Tres
ASHLEY'S POV
Estaba en mi coche cuando alguien golpeó el cristal con mucha fuerza. Bajé la ventanilla y apareció un rostro femenino.
—¿Quieres matarme en mi propio coche? —pregunté.
—No, por favor. Lo siento, pensé que era mi coche, yo... —se detuvo y parecía asustada. Cuando recuperó la compostura, continuó—. Lo siento, señor. Pagaré por los daños —y se dio la vuelta y se apresuró a irse.
—¡Espera! —ordené. Ella se detuvo brevemente, giró a la izquierda y salió corriendo.
¡Demonios! ¿Qué fue esa tontería? ¿Rompes mi cristal y te vas corriendo, diciendo que pagarás por los daños?
La observé por el espejo lateral mientras se acercaba a un coche, se subía y se marchaba a toda velocidad. ¿Por qué esa cara me resultaba familiar?
Sacudí la cabeza para quitarme el pensamiento y me concentré en lo que estaba meditando. Estuve en mi nueva empresa esta mañana y, mientras estaba en una reunión, mi amigo y asistente, Jay, llamó. No suelo contestar llamadas durante las reuniones, pero Jay era la excepción.
—Lucas lo ha vuelto a hacer. Tiene una foto tuya de anoche con una mujer extraña y la publicará en la prensa mañana —me dijo. Lucas era mi mayor rival. Estaba haciendo todo lo posible para atacarme. Sé que algo pasó anoche, pero tengo un recuerdo vago de eso. Mientras tanto, ¿cómo supo Lucas que estaba en la ciudad? Mantuve un perfil bajo y rara vez mencionaba mi apellido. Muchas personas no me conocían, pero mi apellido era conocido. Levanté la cara y vi a Jay caminando de regreso al coche. Me había pedido permiso para conseguir algo que no me importaba saber del bar en nuestro camino de vuelta.

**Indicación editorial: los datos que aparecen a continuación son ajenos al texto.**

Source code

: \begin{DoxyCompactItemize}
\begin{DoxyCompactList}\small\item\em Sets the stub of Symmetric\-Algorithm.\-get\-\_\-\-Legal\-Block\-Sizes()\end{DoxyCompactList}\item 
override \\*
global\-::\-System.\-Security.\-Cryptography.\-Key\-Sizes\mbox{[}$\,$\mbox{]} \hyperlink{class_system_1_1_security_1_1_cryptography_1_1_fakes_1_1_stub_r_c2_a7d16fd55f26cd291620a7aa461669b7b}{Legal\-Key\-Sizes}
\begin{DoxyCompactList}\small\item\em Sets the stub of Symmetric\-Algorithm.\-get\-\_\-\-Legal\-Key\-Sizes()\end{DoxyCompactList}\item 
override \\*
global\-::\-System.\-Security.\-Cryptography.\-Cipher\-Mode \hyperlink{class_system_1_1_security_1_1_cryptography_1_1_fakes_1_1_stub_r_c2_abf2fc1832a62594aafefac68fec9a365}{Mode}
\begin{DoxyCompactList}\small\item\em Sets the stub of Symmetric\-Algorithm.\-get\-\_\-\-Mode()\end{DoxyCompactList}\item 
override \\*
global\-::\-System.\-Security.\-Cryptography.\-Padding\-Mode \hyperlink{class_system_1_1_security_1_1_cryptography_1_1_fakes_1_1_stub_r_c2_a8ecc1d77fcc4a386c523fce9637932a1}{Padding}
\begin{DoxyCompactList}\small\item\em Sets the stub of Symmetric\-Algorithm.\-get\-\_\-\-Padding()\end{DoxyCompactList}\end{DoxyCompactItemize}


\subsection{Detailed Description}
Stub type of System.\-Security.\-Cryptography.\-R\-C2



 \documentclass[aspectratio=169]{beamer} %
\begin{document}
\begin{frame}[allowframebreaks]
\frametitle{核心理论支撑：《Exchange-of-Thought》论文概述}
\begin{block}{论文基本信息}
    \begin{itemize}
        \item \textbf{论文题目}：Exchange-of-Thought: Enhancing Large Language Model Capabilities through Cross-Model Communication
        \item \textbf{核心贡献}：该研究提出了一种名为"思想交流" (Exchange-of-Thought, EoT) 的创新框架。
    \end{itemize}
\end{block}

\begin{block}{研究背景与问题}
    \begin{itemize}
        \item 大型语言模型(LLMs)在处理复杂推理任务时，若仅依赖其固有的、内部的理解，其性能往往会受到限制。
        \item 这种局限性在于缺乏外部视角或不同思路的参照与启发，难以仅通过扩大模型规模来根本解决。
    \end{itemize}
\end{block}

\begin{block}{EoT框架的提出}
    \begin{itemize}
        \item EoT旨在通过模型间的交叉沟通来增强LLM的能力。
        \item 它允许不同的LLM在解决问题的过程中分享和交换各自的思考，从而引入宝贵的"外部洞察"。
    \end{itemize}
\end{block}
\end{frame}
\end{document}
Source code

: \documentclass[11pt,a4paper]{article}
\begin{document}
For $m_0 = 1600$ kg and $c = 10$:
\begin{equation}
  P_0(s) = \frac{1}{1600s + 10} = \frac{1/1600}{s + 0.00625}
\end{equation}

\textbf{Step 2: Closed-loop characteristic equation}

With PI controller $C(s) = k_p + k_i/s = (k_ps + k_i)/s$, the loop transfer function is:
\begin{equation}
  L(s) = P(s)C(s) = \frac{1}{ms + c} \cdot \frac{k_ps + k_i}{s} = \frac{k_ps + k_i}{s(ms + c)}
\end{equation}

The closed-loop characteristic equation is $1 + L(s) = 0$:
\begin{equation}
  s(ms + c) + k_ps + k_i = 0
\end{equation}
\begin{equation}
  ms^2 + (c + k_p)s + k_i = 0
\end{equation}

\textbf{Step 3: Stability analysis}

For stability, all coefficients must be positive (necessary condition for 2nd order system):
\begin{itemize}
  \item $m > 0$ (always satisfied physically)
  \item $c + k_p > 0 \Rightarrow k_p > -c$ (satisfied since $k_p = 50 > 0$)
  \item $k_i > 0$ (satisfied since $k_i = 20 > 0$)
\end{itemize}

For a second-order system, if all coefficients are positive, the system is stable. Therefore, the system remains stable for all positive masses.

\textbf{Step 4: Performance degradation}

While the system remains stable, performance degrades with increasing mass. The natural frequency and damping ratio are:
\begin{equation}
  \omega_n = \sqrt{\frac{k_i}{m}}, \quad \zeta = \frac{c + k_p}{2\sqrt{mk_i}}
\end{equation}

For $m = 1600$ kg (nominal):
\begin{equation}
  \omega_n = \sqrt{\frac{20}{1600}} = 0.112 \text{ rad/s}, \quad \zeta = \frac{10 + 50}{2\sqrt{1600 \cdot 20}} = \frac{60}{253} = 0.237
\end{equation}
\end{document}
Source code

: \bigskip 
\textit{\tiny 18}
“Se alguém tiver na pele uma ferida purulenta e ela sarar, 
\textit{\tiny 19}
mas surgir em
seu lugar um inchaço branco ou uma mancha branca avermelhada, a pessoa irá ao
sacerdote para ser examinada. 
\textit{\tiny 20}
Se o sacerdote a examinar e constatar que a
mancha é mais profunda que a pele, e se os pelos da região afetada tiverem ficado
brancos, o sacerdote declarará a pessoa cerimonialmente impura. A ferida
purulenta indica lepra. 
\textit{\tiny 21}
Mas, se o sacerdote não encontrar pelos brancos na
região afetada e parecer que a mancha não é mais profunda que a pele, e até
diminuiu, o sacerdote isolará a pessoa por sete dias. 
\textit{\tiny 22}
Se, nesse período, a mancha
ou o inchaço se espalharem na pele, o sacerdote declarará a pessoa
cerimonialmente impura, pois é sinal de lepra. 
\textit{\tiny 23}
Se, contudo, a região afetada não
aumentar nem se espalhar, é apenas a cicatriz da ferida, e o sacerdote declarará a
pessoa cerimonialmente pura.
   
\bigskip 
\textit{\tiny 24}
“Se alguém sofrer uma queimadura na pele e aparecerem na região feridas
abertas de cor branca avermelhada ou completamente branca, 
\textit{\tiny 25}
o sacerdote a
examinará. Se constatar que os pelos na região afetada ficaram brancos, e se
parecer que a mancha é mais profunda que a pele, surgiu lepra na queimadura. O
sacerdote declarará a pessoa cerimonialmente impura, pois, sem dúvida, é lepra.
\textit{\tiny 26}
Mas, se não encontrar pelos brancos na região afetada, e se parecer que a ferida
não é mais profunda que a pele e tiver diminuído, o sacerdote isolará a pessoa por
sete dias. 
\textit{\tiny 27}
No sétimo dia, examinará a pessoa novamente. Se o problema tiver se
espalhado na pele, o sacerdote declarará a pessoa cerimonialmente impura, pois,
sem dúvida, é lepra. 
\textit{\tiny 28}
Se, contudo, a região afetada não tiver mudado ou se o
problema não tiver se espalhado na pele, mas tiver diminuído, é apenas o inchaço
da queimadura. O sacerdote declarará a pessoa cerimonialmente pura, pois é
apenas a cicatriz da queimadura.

—¿Qué hacemos ahora? —preguntó Jay, colocando el teléfono sobre la mesa. Lucas cumplió sus amenazas y el internet se volvió loco con la noticia de mi aventura con una mujer extraña. Tomé el teléfono y miré la foto de nuevo. Estaba en una pose provocativa, con una mujer cuyo rostro estaba enterrado en mi pecho.
—¡Encuéntrala de inmediato!
Estaba borracho anoche y no tenía idea de con quién dormí, pero una cosa sabía: el sexo fue diferente. Fue apasionado, relajante y me avergonzaba admitir que quería a esa mujer de nuevo. Nunca me había sentido así con ninguna mujer antes, ¡nunca! Por otro lado, estaba molesto. Quería romperle el cuello por confabularse con Lucas para arruinarme.
—¿Qué quieres hacer con ella? —preguntó Jay con cautela, viendo que mis ojos se habían vuelto inyectados en sangre.
—Va a pagar por esto. Sin duda, trabaja con Lucas, ¡por eso su rostro estaba oculto!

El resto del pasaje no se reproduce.